Hospice was the logical culmination of this adventure. In and out of Rehab, hanging on to his remaining Lower Extremity, Insulin twice a day in the ass, other Meds too numerous to mention. Charlotte was a nurse, well, nurses aide, and even she didn't know what they all were for. Biopsy, Lobectomy, Radiation. When the kind Doctors presented Mahoney and Charlotte with the option of pain control and symptom management, they both were intrigued by the concept and signed on with nary a worry, even though it meant, according to Mahoney's oncologist, "Giving Up." The hospice workers were all kindly white folks who seemed far removed from previous experiences in hospitals. Always a smile on their faces, albeit they were always muted smiles. Caring, soft tones of voice. A hug here and there, always touching them. But now, after months of their visits, Charlotte was tiring of them, tiring of their caring. Was the decision she and Mahoney made a decision at all? The way it had been presented to them, hospice was a liberating experience. "The patient has power over his own Death." "Comfortable and at home." Well, the "home" had deteriorated to the point that it now resembled a shanty and comfortable was the antithesis of living under one roof with six children and a smelly, incontinent, rotting corpse of a man Charlotte called Father. Was this really their decision?
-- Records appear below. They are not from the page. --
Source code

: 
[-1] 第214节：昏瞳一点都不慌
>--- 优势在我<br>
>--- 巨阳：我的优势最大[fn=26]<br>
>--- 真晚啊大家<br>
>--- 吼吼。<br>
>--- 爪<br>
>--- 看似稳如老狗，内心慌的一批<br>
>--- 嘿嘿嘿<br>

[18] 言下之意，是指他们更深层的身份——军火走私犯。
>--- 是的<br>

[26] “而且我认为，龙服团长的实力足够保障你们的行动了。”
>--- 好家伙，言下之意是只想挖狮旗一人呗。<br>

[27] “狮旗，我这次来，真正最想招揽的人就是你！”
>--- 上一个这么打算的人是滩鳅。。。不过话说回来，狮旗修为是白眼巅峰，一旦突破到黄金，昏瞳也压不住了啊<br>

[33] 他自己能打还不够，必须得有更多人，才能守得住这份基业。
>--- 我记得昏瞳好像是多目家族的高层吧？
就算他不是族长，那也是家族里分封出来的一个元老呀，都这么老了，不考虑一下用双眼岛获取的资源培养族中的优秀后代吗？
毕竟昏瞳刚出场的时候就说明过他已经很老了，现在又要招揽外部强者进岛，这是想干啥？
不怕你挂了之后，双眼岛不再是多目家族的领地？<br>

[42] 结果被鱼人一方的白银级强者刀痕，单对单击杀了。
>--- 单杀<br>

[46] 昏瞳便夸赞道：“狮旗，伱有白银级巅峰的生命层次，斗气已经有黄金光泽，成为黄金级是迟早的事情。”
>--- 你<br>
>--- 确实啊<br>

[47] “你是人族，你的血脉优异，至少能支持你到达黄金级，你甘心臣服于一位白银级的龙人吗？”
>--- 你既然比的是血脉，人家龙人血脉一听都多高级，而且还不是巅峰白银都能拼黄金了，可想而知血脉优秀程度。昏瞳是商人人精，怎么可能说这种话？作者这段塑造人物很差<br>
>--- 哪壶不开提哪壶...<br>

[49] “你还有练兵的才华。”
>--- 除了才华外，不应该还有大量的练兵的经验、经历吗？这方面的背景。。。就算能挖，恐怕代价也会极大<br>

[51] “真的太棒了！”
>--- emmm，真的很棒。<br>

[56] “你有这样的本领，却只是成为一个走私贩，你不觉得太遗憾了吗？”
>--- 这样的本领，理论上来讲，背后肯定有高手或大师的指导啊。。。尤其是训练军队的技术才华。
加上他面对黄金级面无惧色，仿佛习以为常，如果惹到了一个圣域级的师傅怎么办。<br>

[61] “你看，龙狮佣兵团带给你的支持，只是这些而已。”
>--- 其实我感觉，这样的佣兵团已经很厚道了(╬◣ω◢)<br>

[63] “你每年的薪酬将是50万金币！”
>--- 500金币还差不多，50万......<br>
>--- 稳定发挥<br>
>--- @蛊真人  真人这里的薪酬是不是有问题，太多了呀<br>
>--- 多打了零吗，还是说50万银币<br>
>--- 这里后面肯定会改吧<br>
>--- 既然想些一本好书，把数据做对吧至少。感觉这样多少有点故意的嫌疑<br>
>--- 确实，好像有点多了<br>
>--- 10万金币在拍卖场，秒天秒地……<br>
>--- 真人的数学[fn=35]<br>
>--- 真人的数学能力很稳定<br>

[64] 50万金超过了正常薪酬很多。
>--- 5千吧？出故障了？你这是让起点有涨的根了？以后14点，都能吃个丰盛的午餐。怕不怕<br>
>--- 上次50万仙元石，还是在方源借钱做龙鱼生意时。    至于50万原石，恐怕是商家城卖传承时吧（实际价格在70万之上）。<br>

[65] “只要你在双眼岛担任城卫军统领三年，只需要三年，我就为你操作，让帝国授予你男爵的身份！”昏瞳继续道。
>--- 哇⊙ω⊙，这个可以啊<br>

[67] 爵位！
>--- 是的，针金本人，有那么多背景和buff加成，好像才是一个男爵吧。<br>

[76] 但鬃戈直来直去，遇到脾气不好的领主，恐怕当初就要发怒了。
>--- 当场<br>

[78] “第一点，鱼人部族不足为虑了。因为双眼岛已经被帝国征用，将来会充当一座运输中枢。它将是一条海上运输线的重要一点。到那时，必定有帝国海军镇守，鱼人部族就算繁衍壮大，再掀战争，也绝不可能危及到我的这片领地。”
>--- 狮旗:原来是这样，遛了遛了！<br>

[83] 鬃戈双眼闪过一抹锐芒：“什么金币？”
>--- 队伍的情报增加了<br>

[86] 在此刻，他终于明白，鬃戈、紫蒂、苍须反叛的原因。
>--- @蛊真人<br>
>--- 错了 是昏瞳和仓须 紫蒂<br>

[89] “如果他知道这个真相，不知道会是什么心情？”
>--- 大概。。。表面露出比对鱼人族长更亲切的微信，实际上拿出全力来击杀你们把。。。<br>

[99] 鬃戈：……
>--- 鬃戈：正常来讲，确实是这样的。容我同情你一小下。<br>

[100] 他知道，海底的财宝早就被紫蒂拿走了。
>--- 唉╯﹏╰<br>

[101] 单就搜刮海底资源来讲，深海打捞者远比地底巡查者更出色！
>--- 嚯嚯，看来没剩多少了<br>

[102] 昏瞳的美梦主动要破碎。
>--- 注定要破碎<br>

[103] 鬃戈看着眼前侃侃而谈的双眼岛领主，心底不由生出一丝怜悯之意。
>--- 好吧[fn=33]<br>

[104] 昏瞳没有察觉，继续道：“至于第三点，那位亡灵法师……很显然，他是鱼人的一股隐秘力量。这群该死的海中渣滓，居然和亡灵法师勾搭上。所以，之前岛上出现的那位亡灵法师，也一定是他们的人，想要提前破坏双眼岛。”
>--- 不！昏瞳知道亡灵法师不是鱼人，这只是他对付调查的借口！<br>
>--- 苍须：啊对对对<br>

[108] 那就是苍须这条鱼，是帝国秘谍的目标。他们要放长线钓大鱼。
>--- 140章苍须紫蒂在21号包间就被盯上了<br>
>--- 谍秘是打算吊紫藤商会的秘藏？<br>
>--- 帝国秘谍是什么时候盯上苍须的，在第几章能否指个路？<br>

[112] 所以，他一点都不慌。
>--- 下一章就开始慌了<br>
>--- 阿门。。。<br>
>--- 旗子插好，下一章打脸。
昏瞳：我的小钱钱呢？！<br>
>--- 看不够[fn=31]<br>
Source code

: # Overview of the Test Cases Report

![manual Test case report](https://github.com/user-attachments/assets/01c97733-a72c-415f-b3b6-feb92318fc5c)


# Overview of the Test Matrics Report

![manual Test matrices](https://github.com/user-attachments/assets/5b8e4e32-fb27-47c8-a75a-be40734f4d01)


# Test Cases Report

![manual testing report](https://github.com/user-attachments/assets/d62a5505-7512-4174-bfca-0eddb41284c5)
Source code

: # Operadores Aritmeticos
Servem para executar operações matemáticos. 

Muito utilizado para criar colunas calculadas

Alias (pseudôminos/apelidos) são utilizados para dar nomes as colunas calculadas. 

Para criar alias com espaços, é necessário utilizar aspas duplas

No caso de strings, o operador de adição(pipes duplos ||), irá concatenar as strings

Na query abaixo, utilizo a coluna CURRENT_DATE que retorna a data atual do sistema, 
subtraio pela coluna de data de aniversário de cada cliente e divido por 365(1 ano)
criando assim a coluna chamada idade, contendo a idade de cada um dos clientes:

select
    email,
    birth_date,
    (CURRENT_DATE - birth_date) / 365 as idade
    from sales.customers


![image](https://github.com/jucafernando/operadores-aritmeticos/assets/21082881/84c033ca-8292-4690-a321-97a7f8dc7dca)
Escorting the Doctors to the front door meant crawling over the children lying on the floor in the living room watching transvestite brothers attack their prostitute sisters on The Jerry Springer Show. Charlotte opened the door at the exact moment that a pink and purple low-rider Ford F-150 truck rode by with its Chicano passengers glaring at her while they bounced to the sounds of a bass-heavy technodance remix of "Bella Maria de Mi Alma." "My how this neighborhood has changed," Charlotte apologized to the Doctors. They nodded in condescending agreement, left with her a plastic bag filled with saline, gauze, and two bottles of MS Contin tablets, said they would stop in at the end of the week, and wished her well. As they walked away, she swore she heard one of the medical students say, "He's going to die by then, isn't he?"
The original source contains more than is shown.